1. Adventure as an Interactive Research Paradigm
Adventure games are treated in AI research as environments in which the world is mediated primarily through text or GUI observations and progression depends on inferring relevant actions rather than selecting from an explicitly operationalized move set. The Text-Based Adventure AI Competition characterizes this as a benchmark where an agent must infer what objects exist, what verbs may apply, what commands can change the world, and what information should be remembered for later use (Atkinson et al., 2018). This distinguishes adventure settings from domains in which legal actions are pre-enumerated.
In text-based formulations, the environment is frequently modeled as a partially observable decision process. "Playing Text-Adventure Games with Graph-Based Deep Reinforcement Learning" formalizes the task as a POMDP,
with textual observations rather than direct state access (Ammanabrolu et al., 2018). FlashAdventure similarly frames GUI-based adventure play as a POMDP,
where the hidden state is rendered as RGB screenshots and the action space consists of GUI actions such as clicks, drags, typing, scrolling, and a finish action (Ahn et al., 1 Sep 2025).

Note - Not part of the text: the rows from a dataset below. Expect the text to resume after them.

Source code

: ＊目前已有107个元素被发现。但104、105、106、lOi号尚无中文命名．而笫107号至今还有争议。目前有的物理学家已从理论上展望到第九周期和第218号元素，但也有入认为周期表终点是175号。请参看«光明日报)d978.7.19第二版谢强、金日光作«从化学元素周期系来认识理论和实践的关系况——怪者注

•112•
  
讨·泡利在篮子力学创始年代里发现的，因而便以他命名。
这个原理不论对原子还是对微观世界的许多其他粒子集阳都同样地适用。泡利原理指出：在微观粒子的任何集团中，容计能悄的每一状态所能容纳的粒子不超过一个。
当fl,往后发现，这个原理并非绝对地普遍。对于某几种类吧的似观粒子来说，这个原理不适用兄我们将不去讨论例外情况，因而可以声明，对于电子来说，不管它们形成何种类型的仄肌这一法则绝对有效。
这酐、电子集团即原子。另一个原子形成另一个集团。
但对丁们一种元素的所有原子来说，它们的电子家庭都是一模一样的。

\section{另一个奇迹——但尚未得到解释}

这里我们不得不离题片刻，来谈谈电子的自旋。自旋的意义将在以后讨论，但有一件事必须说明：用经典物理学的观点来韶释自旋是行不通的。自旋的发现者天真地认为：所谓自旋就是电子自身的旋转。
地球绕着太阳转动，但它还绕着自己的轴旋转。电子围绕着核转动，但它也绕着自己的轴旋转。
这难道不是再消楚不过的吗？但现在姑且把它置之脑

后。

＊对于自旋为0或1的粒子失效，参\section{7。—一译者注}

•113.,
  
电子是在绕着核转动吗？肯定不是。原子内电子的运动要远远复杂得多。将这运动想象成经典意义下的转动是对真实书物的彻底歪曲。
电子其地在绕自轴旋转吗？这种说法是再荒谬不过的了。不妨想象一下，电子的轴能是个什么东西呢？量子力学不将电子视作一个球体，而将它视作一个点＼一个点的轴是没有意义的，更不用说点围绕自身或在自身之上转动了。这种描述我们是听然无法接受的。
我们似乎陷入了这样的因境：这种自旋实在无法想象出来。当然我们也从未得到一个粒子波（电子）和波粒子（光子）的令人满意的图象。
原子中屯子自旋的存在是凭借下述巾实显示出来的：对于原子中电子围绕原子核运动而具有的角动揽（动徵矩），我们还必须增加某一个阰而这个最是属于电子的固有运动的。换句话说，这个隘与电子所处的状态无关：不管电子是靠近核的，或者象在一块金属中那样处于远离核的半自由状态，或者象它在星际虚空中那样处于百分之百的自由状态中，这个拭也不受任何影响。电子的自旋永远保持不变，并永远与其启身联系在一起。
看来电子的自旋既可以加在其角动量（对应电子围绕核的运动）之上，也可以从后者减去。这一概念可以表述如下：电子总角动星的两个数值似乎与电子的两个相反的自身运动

This research use of adventure emphasizes several recurring computational properties. First, observability is incomplete: agents see descriptions, screenshots, or dialogue-conditioned local contexts rather than the full world state (Ammanabrolu et al., 2018, Urbanek et al., 2019, Ahn et al., 1 Sep 2025). Second, action spaces are combinatorial or weakly structured: text commands may be open-ended, while GUI actions must be grounded in visually diverse interfaces (Atkinson et al., 2018, Ahn et al., 1 Sep 2025). Third, task success is long-horizon and clue-dependent: relevant evidence may only become actionable many steps after it is observed (Ahn et al., 1 Sep 2025). This suggests that adventure environments are especially useful where the goal is to test memory, world modeling, action grounding, and sequential reasoning under delayed utility.
2. Text Adventure and Interactive Fiction in AI
The classical computational meaning of adventure remains most explicit in text-adventure and interactive-fiction research. The Text-Based Adventure AI Competition used classic parser-based games and later a set of 20 diverse text adventures to evaluate agents on average percentage of points achieved and percentage of games with non-zero score (Atkinson et al., 2018). In that reassessment, NAIL obtained 2.56 average percentage completion and 45.5 percent non-zero-score rate, outperforming BYU-Agent 2016, Golovin, and CARL, while RandomAgent achieved 1.66 completion and 34 percent non-zero score (Atkinson et al., 2018). The results established progress across 2016 to 2018 while also showing that robust general competence remained far from solved.
The main technical obstacles are consistent across papers. They include natural language understanding, action generation, exploration, memory, and planning (Atkinson et al., 2018). "Playing Text-Adventure Games with Graph-Based Deep Reinforcement Learning" addresses these with a knowledge graph represented as RDF triples
used both as persistent memory and as a mechanism for pruning the action space (Ammanabrolu et al., 2018). The action space is characterized as
reflecting the combinatorics of verbs and one- or two-object commands (Ammanabrolu et al., 2018). KG-DQN combines graph embedding, observation encoding, and action encoding, and uses a Q-value defined as a dot product between state and action embeddings:
On TextWorld "home" games, the paper reports that all KG-DQN variants converge faster than baselines and that KG-DQN is about 40% faster than the best baseline on the small game (Ammanabrolu et al., 2018).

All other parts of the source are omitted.